Iran plane crash: All 66 passengers and crew members on board feared dead

All 66 people on board an Iranian passenger plane are feared dead after it crashed in the Zagros mountains
AFP/Getty Images
Ella Wills18 February 2018

Sixty-six people are feared to have been killed in a passenger plane crash in Iran.

An Aseman Airlines plane came down in the Zagros mountains near to its destination of Yasuj, south Iran.

Flight EP 3704 took off from Tehran at 4.33am GMT and gave its last signal at 5.55am GMT, , when the flight was at 16,975 feet and was descending, FlightRadar 24 said.

The plane crashed into Mount Dena, which is around 44-metres (1,440ft tall), the airline said.

The airline retracted a statement saying that all on board were dead. Spokesman Mohammad Taqi Tabatabayee told state media the company could not yet confirm this.

Mr Tabatabayee told Iranian Fars News: "Given the hard (geographical) situation of the region, we have not been yet able to access the crash site and therefore, the death of all passengers of the plane cannot be confirmed precisely and firmly yet."

Iran's Red Crescent sent search and rescue teams to the site, and a number of drones were deployed to the crash site, according to reports.

The plane was a French-made ATR-72, a twin-engine turboprop used for short-distance regional flying.

There were 59 adults and one child, as well as a pilot, a co-pilot, two flight attendants and two air marshals on board.

Bad weather affected rescue efforts as helicopters were unable to reach the crash site.

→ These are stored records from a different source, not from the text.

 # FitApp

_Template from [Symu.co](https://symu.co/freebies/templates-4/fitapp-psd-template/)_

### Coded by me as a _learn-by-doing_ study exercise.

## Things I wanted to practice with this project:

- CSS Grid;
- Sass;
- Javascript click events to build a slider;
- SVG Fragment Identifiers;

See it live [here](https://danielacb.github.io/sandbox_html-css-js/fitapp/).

Emergency services head Pir Hossein Kulivand was quoted as saying crews had to travel to the scene by land.

Aseman Airlines, owned by Iran's civil service pension foundation, is a semi-private air carrier headquartered in Tehran that specializes in flights to remote airfields across the country.

Previously, Aseman Airlines suffered one other major crash with fatalities.

In October 1994, a twin-propeller Fokker F-28 1000 commuter plane flown by the airline crashed near Natanz, 290 kilometres (180 miles) south of Tehran, also killing 66 people abroad.